■ TASK INSTRUCTIONS: Go over the listing that follows and work out how many lines have the string "predictiveness"; reply with the number by itself.
Segment Start: RECORD EXCERPTS
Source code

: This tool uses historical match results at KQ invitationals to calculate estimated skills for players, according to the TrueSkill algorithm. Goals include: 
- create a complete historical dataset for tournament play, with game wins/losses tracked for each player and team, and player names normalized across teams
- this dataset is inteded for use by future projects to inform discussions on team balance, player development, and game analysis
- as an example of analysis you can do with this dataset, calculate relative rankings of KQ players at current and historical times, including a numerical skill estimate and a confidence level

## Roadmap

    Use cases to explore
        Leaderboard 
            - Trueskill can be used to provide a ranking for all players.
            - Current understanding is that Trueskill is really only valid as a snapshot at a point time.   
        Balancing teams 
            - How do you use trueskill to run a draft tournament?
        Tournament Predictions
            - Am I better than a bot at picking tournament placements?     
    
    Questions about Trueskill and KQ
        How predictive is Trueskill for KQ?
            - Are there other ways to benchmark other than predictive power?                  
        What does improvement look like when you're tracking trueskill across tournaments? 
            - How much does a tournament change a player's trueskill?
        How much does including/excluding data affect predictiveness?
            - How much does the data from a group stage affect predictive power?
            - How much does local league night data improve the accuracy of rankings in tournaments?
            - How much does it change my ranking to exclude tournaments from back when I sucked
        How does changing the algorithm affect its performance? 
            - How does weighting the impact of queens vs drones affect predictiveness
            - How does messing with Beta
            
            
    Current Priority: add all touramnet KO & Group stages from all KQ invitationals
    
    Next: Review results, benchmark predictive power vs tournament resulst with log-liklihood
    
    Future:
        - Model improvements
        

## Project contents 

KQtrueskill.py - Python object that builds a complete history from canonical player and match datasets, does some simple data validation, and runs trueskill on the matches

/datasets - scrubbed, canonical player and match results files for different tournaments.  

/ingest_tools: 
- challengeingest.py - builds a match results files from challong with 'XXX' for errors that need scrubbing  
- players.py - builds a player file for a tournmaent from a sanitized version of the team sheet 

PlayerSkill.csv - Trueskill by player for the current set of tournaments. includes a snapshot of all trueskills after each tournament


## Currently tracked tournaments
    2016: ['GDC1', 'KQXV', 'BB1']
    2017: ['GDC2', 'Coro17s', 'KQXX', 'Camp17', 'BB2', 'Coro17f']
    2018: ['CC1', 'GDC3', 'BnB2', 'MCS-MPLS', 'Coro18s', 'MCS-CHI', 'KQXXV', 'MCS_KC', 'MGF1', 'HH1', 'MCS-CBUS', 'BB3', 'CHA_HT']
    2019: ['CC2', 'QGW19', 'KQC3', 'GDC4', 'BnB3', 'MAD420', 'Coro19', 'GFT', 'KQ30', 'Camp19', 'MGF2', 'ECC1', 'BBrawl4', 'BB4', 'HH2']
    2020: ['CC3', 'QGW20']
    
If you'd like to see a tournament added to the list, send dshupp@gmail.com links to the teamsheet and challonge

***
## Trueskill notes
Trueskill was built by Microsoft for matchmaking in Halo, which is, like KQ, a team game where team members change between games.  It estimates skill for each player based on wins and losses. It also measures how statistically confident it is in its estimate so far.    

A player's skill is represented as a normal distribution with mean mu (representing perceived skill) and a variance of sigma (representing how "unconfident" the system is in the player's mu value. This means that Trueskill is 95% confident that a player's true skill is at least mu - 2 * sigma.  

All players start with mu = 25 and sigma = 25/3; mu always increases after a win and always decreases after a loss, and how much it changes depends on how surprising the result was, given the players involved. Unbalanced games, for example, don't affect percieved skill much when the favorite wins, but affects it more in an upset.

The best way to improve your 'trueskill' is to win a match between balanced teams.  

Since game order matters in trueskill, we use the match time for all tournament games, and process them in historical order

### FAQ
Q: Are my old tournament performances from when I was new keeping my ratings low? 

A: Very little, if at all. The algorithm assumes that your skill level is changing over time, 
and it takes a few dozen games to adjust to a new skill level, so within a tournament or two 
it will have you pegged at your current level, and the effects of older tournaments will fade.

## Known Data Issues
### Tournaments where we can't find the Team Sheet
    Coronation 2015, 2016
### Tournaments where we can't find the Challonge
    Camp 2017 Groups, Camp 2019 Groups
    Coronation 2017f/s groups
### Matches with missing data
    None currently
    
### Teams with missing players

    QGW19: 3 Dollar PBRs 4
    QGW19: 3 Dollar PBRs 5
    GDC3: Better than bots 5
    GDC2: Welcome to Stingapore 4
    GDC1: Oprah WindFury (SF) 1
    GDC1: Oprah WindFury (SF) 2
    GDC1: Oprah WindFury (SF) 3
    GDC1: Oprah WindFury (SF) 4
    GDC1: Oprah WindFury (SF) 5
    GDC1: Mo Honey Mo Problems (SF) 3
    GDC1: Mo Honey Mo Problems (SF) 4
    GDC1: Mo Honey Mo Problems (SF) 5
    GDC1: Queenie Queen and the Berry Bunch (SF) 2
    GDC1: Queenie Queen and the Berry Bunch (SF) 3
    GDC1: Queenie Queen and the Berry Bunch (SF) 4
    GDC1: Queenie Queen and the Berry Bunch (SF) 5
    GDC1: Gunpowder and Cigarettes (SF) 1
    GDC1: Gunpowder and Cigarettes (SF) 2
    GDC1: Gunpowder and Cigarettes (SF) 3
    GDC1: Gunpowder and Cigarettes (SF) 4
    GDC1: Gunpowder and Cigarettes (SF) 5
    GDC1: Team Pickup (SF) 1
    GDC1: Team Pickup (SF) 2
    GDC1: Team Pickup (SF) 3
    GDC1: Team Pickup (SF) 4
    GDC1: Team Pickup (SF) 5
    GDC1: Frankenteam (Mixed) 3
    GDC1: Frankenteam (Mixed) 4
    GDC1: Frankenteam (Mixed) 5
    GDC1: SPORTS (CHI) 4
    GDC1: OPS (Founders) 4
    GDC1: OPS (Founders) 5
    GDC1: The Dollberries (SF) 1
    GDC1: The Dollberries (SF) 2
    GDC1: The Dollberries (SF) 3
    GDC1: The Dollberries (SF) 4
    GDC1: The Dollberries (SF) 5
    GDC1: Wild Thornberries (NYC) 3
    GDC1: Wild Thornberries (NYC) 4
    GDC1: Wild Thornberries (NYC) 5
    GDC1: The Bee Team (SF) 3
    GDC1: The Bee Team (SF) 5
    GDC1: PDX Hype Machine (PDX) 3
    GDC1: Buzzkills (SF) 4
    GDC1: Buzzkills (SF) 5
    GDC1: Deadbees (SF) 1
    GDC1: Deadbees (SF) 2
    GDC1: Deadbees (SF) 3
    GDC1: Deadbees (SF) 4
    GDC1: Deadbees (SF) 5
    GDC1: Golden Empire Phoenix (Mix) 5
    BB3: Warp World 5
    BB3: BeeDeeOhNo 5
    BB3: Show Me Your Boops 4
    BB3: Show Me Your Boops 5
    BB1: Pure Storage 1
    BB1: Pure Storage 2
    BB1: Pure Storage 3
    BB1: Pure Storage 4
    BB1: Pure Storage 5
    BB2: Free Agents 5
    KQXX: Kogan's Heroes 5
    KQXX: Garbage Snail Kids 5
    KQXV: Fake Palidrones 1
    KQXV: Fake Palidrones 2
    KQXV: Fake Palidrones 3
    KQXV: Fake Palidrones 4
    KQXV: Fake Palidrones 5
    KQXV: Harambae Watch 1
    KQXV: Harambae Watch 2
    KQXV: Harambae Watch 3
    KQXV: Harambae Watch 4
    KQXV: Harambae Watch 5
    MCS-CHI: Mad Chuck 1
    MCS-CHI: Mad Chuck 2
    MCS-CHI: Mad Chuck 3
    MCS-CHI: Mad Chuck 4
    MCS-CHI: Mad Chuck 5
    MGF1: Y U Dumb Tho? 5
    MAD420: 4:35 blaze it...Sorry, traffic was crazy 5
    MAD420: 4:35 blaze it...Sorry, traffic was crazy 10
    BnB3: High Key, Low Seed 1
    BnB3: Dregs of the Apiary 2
Segment End: RECORD EXCERPTS
■ SOLVED PROBLEM: 2